**TASK OBJECTIVE**. All of the lines below are to be transcribed faithfully, with pictures excluded from the copy.

**MATERIAL FOR THIS EXERCISE**.
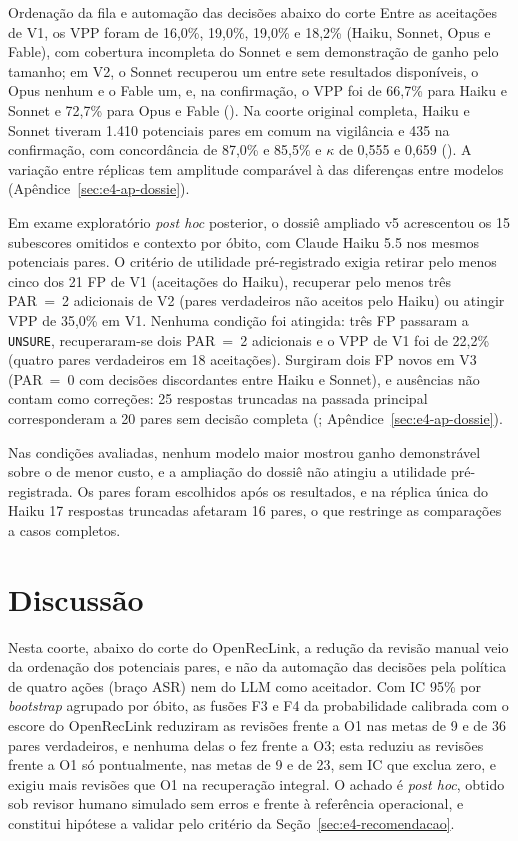 \begin{chapter}{Ordenação da fila e automação das decisões abaixo do corte}
Entre as aceitações de V1, os VPP foram de 16,0\%, 19,0\%, 19,0\% e 18,2\% (Haiku, Sonnet, Opus e Fable), com cobertura incompleta do Sonnet e sem demonstração de ganho pelo tamanho; em V2, o Sonnet recuperou um entre sete resultados disponíveis, o Opus nenhum e o Fable um, e, na confirmação, o VPP foi de 66,7\% para Haiku e Sonnet e 72,7\% para Opus e Fable (). Na coorte original completa, Haiku e Sonnet tiveram 1.410 potenciais pares em comum na vigilância e 435 na confirmação, com concordância de 87,0\% e 85,5\% e $\kappa$ de 0,555 e 0,659 (). A variação entre réplicas tem amplitude comparável à das diferenças entre modelos (Apêndice~\ref{sec:e4-ap-dossie}).



Em exame exploratório \textit{post hoc} posterior, o dossiê ampliado v5 acrescentou os 15 subescores omitidos e contexto por óbito, com Claude Haiku 5.5 nos mesmos potenciais pares. O critério de utilidade pré-registrado exigia retirar pelo menos cinco dos 21 FP de V1 (aceitações do Haiku), recuperar pelo menos três PAR~=~2 adicionais de V2 (pares verdadeiros não aceitos pelo Haiku) ou atingir VPP de 35,0\% em V1. Nenhuma condição foi atingida: três FP passaram a \texttt{UNSURE}, recuperaram-se dois PAR~=~2 adicionais e o VPP de V1 foi de 22,2\% (quatro pares verdadeiros em 18 aceitações). Surgiram dois FP novos em V3 (PAR~=~0 com decisões discordantes entre Haiku e Sonnet), e ausências não contam como correções: 25 respostas truncadas na passada principal corresponderam a 20 pares sem decisão completa (; Apêndice~\ref{sec:e4-ap-dossie}).

Nas condições avaliadas, nenhum modelo maior mostrou ganho demonstrável sobre o de menor custo, e a ampliação do dossiê não atingiu a utilidade pré-registrada. Os pares foram escolhidos após os resultados, e na réplica única do Haiku 17 respostas truncadas afetaram 16 pares, o que restringe as comparações a casos completos.

\section{Discussão}\label{sec:e4-discussao}

Nesta coorte, abaixo do corte do OpenRecLink, a redução da revisão manual veio da ordenação dos potenciais pares, e não da automação das decisões pela política de quatro ações (braço ASR) nem do LLM como aceitador. Com IC 95\% por \textit{bootstrap} agrupado por óbito, as fusões F3 e F4 da probabilidade calibrada com o escore do OpenRecLink reduziram as revisões frente a O1 nas metas de 9 e de 36 pares verdadeiros, e nenhuma delas o fez frente a O3; esta reduziu as revisões frente a O1 só pontualmente, nas metas de 9 e de 23, sem IC que exclua zero, e exigiu mais revisões que O1 na recuperação integral. O achado é \textit{post hoc}, obtido sob revisor humano simulado sem erros e frente à referência operacional, e constitui hipótese a validar pelo critério da Seção~\ref{sec:e4-recomendacao}.


\end{chapter}

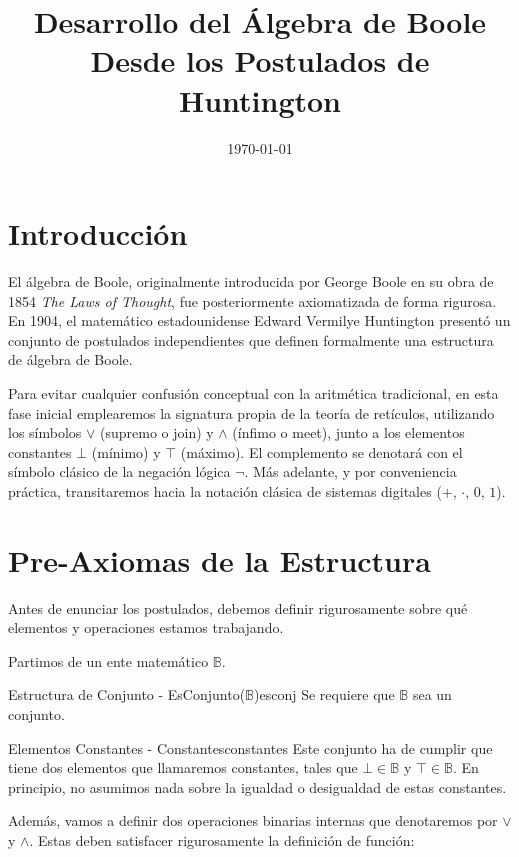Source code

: \documentclass[12pt,a4paper]{article}
\title{Desarrollo del Álgebra de Boole \\ \large Desde los Postulados de Huntington}
\author{}
\date{\today}
\begin{document}
\maketitle

\section{Introducción}
El álgebra de Boole, originalmente introducida por George Boole en su obra de 1854 \textit{The Laws of Thought}, fue posteriormente axiomatizada de forma rigurosa. En 1904, el matemático estadounidense Edward Vermilye Huntington presentó un conjunto de postulados independientes que definen formalmente una estructura de álgebra de Boole. 

Para evitar cualquier confusión conceptual con la aritmética tradicional, en esta fase inicial emplearemos la signatura propia de la teoría de retículos, utilizando los símbolos $\vee$ (supremo o join) y $\wedge$ (ínfimo o meet), junto a los elementos constantes $\bot$ (mínimo) y $\top$ (máximo). El complemento se denotará con el símbolo clásico de la negación lógica $\neg$. Más adelante, y por conveniencia práctica, transitaremos hacia la notación clásica de sistemas digitales ($+$, $\cdot$, $0$, $1$).

\section{Pre-Axiomas de la Estructura}
Antes de enunciar los postulados, debemos definir rigurosamente sobre qué elementos y operaciones estamos trabajando. 

Partimos de un ente matemático $\mathbb{B}$.

\begin{preaxioma}{Estructura de Conjunto - EsConjunto($\mathbb{B}$)}{esconj}
Se requiere que $\mathbb{B}$ sea un conjunto.
\end{preaxioma}

\begin{preaxioma}{Elementos Constantes - Constantes}{constantes}
Este conjunto ha de cumplir que tiene dos elementos que llamaremos constantes, tales que $\bot \in \mathbb{B}$ y $\top \in \mathbb{B}$. En principio, no asumimos nada sobre la igualdad o desigualdad de estas constantes.
\end{preaxioma}

Además, vamos a definir dos operaciones binarias internas que denotaremos por $\vee$ y $\wedge$. Estas deben satisfacer rigurosamente la definición de función:
\end{document}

**EXERCISE RESULT**.
 \begin{chapter}{Ordenação da fila e automação das decisões abaixo do corte}
Entre as aceitações de V1, os VPP foram de 16,0\%, 19,0\%, 19,0\% e 18,2\% (Haiku, Sonnet, Opus e Fable), com cobertura incompleta do Sonnet e sem demonstração de ganho pelo tamanho; em V2, o Sonnet recuperou um entre sete resultados disponíveis, o Opus nenhum e o Fable um, e, na confirmação, o VPP foi de 66,7\% para Haiku e Sonnet e 72,7\% para Opus e Fable (). Na coorte original completa, Haiku e Sonnet tiveram 1.410 potenciais pares em comum na vigilância e 435 na confirmação, com concordância de 87,0\% e 85,5\% e $\kappa$ de 0,555 e 0,659 (). A variação entre réplicas tem amplitude comparável à das diferenças entre modelos (Apêndice~\ref{sec:e4-ap-dossie}).



Em exame exploratório \textit{post hoc} posterior, o dossiê ampliado v5 acrescentou os 15 subescores omitidos e contexto por óbito, com Claude Haiku 5.5 nos mesmos potenciais pares. O critério de utilidade pré-registrado exigia retirar pelo menos cinco dos 21 FP de V1 (aceitações do Haiku), recuperar pelo menos três PAR~=~2 adicionais de V2 (pares verdadeiros não aceitos pelo Haiku) ou atingir VPP de 35,0\% em V1. Nenhuma condição foi atingida: três FP passaram a \texttt{UNSURE}, recuperaram-se dois PAR~=~2 adicionais e o VPP de V1 foi de 22,2\% (quatro pares verdadeiros em 18 aceitações). Surgiram dois FP novos em V3 (PAR~=~0 com decisões discordantes entre Haiku e Sonnet), e ausências não contam como correções: 25 respostas truncadas na passada principal corresponderam a 20 pares sem decisão completa (; Apêndice~\ref{sec:e4-ap-dossie}).

Nas condições avaliadas, nenhum modelo maior mostrou ganho demonstrável sobre o de menor custo, e a ampliação do dossiê não atingiu a utilidade pré-registrada. Os pares foram escolhidos após os resultados, e na réplica única do Haiku 17 respostas truncadas afetaram 16 pares, o que restringe as comparações a casos completos.

\section{Discussão}\label{sec:e4-discussao}

Nesta coorte, abaixo do corte do OpenRecLink, a redução da revisão manual veio da ordenação dos potenciais pares, e não da automação das decisões pela política de quatro ações (braço ASR) nem do LLM como aceitador. Com IC 95\% por \textit{bootstrap} agrupado por óbito, as fusões F3 e F4 da probabilidade calibrada com o escore do OpenRecLink reduziram as revisões frente a O1 nas metas de 9 e de 36 pares verdadeiros, e nenhuma delas o fez frente a O3; esta reduziu as revisões frente a O1 só pontualmente, nas metas de 9 e de 23, sem IC que exclua zero, e exigiu mais revisões que O1 na recuperação integral. O achado é \textit{post hoc}, obtido sob revisor humano simulado sem erros e frente à referência operacional, e constitui hipótese a validar pelo critério da Seção~\ref{sec:e4-recomendacao}.


\end{chapter}

Source code

: \documentclass[12pt,a4paper]{article}
\title{Desarrollo del Álgebra de Boole \\ \large Desde los Postulados de Huntington}
\author{}
\date{\today}
\begin{document}
\maketitle

\section{Introducción}
El álgebra de Boole, originalmente introducida por George Boole en su obra de 1854 \textit{The Laws of Thought}, fue posteriormente axiomatizada de forma rigurosa. En 1904, el matemático estadounidense Edward Vermilye Huntington presentó un conjunto de postulados independientes que definen formalmente una estructura de álgebra de Boole. 

Para evitar cualquier confusión conceptual con la aritmética tradicional, en esta fase inicial emplearemos la signatura propia de la teoría de retículos, utilizando los símbolos $\vee$ (supremo o join) y $\wedge$ (ínfimo o meet), junto a los elementos constantes $\bot$ (mínimo) y $\top$ (máximo). El complemento se denotará con el símbolo clásico de la negación lógica $\neg$. Más adelante, y por conveniencia práctica, transitaremos hacia la notación clásica de sistemas digitales ($+$, $\cdot$, $0$, $1$).

\section{Pre-Axiomas de la Estructura}
Antes de enunciar los postulados, debemos definir rigurosamente sobre qué elementos y operaciones estamos trabajando. 

Partimos de un ente matemático $\mathbb{B}$.

\begin{preaxioma}{Estructura de Conjunto - EsConjunto($\mathbb{B}$)}{esconj}
Se requiere que $\mathbb{B}$ sea un conjunto.
\end{preaxioma}

\begin{preaxioma}{Elementos Constantes - Constantes}{constantes}
Este conjunto ha de cumplir que tiene dos elementos que llamaremos constantes, tales que $\bot \in \mathbb{B}$ y $\top \in \mathbb{B}$. En principio, no asumimos nada sobre la igualdad o desigualdad de estas constantes.
\end{preaxioma}

Además, vamos a definir dos operaciones binarias internas que denotaremos por $\vee$ y $\wedge$. Estas deben satisfacer rigurosamente la definición de función:
\end{document}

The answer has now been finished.